[The records]

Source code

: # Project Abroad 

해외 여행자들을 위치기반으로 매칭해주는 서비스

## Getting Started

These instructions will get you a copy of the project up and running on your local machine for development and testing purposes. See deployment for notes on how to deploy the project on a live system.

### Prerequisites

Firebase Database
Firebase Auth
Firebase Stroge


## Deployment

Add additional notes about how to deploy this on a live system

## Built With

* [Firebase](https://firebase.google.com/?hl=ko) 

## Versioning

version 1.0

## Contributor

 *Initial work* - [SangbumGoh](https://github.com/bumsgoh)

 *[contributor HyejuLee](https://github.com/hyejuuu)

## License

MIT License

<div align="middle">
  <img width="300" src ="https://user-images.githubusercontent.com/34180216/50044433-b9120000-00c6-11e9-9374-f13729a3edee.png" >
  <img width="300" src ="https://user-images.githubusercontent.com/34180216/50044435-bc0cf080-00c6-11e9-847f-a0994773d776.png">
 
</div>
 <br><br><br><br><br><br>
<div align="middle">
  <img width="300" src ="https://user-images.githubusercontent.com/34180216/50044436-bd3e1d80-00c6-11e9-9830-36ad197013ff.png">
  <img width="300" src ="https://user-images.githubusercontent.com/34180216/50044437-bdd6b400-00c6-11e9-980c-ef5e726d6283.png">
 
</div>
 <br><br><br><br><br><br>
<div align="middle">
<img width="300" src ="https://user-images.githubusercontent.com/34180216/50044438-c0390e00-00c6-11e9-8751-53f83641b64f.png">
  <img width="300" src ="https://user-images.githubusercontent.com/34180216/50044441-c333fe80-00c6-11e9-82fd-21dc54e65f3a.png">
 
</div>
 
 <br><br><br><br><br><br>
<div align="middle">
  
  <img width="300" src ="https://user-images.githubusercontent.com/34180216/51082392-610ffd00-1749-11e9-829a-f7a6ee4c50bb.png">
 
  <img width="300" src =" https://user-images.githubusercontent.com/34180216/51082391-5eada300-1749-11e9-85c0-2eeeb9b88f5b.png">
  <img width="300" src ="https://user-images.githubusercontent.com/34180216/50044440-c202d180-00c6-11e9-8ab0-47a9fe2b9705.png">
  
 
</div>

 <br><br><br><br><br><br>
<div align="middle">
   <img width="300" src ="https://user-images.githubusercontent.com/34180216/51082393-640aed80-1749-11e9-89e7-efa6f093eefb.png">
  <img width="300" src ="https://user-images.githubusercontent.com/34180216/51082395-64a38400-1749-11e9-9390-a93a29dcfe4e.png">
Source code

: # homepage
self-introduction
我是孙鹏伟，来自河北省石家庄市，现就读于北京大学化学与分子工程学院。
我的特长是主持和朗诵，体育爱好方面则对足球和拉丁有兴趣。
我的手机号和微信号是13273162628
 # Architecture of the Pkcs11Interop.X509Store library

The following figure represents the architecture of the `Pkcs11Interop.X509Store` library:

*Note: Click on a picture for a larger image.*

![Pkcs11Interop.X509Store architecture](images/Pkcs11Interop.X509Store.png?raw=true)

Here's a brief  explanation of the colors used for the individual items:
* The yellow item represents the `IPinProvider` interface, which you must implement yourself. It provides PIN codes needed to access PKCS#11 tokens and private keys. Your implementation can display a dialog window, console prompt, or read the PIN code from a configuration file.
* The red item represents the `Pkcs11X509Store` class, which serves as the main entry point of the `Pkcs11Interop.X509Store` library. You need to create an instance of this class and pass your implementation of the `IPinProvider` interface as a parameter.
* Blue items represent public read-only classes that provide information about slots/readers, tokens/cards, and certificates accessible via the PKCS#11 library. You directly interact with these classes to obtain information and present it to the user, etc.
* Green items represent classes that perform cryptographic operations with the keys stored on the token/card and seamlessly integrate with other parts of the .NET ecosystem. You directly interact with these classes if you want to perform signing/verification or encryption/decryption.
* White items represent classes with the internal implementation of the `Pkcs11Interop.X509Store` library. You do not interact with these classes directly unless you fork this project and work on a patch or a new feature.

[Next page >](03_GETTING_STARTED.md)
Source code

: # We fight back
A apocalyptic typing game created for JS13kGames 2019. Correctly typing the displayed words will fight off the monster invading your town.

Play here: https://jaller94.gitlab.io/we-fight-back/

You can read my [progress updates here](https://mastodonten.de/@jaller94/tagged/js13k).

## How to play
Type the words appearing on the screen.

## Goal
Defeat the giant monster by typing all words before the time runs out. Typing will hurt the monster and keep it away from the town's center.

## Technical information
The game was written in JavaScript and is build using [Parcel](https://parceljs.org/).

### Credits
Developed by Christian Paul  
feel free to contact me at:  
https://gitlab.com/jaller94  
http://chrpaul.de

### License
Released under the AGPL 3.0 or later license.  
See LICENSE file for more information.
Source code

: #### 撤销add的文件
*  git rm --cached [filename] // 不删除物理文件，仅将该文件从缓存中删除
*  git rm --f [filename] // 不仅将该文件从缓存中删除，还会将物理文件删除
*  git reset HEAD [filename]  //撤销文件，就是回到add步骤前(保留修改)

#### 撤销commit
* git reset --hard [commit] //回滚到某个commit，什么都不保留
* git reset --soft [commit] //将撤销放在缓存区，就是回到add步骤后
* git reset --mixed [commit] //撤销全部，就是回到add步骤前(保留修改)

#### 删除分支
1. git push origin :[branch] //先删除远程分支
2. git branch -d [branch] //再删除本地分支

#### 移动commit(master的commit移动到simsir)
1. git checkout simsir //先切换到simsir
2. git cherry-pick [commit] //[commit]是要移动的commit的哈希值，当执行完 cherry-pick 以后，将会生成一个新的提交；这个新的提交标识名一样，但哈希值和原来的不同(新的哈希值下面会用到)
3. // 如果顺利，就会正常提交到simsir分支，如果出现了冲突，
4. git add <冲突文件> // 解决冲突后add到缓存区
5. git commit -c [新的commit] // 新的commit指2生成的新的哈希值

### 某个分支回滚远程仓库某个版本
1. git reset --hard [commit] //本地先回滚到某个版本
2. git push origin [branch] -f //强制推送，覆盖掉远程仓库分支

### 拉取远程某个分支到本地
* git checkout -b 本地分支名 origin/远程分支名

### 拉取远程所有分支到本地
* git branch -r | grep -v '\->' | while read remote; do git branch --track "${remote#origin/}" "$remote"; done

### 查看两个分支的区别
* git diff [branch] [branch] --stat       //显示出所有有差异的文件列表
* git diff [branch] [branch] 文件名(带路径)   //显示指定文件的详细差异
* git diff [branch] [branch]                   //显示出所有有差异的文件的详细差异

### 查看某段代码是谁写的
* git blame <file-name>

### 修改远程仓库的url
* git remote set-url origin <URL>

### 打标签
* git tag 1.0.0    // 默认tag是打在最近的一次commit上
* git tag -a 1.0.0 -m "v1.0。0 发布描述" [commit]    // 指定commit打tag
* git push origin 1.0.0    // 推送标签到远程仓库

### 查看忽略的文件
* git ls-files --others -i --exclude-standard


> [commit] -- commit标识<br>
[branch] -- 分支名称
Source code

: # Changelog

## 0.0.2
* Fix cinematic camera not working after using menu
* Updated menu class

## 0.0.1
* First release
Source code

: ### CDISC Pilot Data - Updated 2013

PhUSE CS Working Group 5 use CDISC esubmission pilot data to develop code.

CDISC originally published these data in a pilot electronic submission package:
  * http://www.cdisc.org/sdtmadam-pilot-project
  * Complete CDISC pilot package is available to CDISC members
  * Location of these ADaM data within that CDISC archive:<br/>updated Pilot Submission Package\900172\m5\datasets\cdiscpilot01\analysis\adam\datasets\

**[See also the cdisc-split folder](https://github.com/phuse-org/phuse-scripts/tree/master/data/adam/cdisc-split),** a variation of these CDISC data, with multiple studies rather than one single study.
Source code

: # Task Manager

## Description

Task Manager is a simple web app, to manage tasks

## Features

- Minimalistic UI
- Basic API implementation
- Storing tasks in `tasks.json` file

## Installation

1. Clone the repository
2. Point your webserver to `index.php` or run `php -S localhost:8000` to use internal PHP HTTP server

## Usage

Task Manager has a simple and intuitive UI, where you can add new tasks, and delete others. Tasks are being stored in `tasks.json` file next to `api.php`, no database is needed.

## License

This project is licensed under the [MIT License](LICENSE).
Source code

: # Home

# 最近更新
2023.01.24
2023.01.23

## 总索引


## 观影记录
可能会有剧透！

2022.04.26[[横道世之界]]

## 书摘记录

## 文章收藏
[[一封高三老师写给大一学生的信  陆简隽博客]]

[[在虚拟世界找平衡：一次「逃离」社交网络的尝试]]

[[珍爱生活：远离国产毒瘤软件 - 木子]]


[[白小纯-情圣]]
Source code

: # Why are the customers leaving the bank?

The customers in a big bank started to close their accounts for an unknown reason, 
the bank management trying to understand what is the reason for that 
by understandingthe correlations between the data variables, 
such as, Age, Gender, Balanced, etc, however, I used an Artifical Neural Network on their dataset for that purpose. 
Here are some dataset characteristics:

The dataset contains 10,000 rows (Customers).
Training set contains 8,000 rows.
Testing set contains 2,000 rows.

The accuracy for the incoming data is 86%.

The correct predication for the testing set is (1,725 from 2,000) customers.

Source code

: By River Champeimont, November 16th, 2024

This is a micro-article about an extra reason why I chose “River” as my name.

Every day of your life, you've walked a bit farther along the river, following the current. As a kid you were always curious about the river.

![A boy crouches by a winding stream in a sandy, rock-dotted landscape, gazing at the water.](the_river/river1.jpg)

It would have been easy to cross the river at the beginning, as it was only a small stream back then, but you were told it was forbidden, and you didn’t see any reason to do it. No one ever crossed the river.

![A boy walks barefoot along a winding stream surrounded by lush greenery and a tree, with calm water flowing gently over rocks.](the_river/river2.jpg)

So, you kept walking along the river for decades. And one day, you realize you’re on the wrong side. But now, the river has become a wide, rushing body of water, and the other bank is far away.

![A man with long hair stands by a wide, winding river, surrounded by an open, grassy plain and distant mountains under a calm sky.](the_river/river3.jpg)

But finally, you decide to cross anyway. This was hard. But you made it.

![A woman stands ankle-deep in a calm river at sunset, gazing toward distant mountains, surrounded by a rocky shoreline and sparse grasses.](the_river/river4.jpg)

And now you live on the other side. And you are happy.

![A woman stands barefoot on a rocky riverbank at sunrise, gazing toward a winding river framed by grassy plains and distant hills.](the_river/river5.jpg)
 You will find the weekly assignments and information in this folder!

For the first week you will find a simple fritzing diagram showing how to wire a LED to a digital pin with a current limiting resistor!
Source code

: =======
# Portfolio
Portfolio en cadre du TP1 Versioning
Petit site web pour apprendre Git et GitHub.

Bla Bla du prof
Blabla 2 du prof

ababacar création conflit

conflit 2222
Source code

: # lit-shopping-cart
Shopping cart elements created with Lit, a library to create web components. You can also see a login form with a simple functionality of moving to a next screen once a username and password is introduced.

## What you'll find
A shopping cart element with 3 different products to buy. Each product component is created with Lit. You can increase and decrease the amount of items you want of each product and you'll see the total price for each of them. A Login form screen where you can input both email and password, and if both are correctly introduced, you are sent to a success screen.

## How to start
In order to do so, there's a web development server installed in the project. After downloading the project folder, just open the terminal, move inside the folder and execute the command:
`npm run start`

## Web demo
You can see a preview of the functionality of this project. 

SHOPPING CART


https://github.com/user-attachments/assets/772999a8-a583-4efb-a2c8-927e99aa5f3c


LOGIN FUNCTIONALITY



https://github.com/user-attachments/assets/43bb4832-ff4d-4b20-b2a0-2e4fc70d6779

[/The records]

Exercise description = The requested output is the line holding "You will find the" and every line after it up to the last line of the listing, exactly, with nothing else.

Output for this task =
 You will find the weekly assignments and information in this folder!

For the first week you will find a simple fritzing diagram showing how to wire a LED to a digital pin with a current limiting resistor!
Source code

: =======
# Portfolio
Portfolio en cadre du TP1 Versioning
Petit site web pour apprendre Git et GitHub.

Bla Bla du prof
Blabla 2 du prof

ababacar création conflit

conflit 2222
Source code

: # lit-shopping-cart
Shopping cart elements created with Lit, a library to create web components. You can also see a login form with a simple functionality of moving to a next screen once a username and password is introduced.

## What you'll find
A shopping cart element with 3 different products to buy. Each product component is created with Lit. You can increase and decrease the amount of items you want of each product and you'll see the total price for each of them. A Login form screen where you can input both email and password, and if both are correctly introduced, you are sent to a success screen.

## How to start
In order to do so, there's a web development server installed in the project. After downloading the project folder, just open the terminal, move inside the folder and execute the command:
`npm run start`

## Web demo
You can see a preview of the functionality of this project. 

SHOPPING CART


https://github.com/user-attachments/assets/772999a8-a583-4efb-a2c8-927e99aa5f3c


LOGIN FUNCTIONALITY



https://github.com/user-attachments/assets/43bb4832-ff4d-4b20-b2a0-2e4fc70d6779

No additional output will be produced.